• REQUIRED WORK:
Go through the listing below and gather every line with the word "features".

• TASK DATA:

┌──

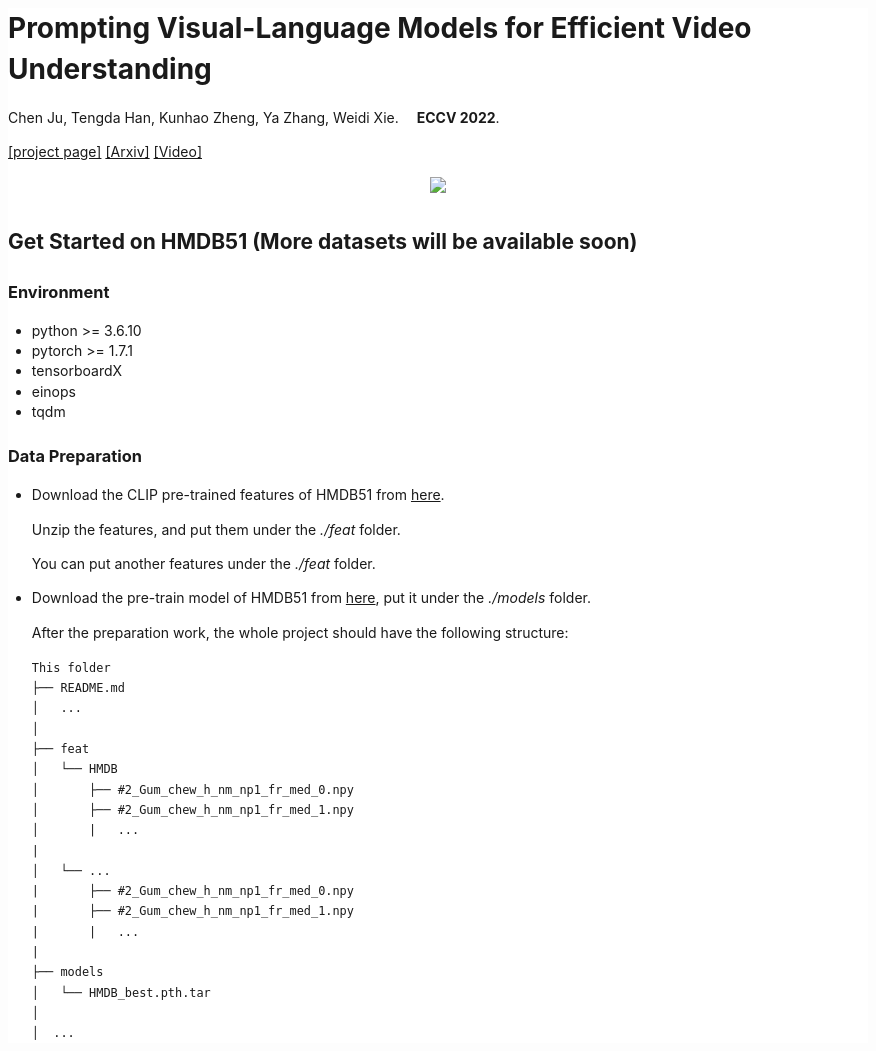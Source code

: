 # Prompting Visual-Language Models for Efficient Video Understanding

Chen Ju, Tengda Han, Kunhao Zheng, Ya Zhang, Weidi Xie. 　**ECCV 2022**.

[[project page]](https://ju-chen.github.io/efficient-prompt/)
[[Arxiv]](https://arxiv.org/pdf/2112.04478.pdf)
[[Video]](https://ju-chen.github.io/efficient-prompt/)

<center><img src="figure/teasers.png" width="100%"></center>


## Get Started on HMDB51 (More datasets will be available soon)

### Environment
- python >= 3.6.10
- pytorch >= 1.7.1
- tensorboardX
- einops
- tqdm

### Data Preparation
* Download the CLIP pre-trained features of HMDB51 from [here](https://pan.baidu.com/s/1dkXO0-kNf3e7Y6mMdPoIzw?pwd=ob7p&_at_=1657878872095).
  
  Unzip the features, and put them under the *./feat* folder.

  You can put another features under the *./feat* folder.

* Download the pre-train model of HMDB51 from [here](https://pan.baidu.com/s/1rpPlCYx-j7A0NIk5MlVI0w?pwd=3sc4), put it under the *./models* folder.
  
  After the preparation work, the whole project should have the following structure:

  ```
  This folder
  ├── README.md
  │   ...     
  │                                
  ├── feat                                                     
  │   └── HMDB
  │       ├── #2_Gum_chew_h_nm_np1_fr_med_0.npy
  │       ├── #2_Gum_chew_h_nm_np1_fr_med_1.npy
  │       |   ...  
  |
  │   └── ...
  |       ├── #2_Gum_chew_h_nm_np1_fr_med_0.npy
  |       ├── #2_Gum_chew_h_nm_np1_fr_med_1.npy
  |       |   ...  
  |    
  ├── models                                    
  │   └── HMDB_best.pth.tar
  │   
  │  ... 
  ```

└──

• YOUR SOLUTION:
* Download the CLIP pre-trained features of HMDB51 from [here](https://pan.baidu.com/s/1dkXO0-kNf3e7Y6mMdPoIzw?pwd=ob7p&_at_=1657878872095).
  Unzip the features, and put them under the *./feat* folder.
  You can put another features under the *./feat* folder.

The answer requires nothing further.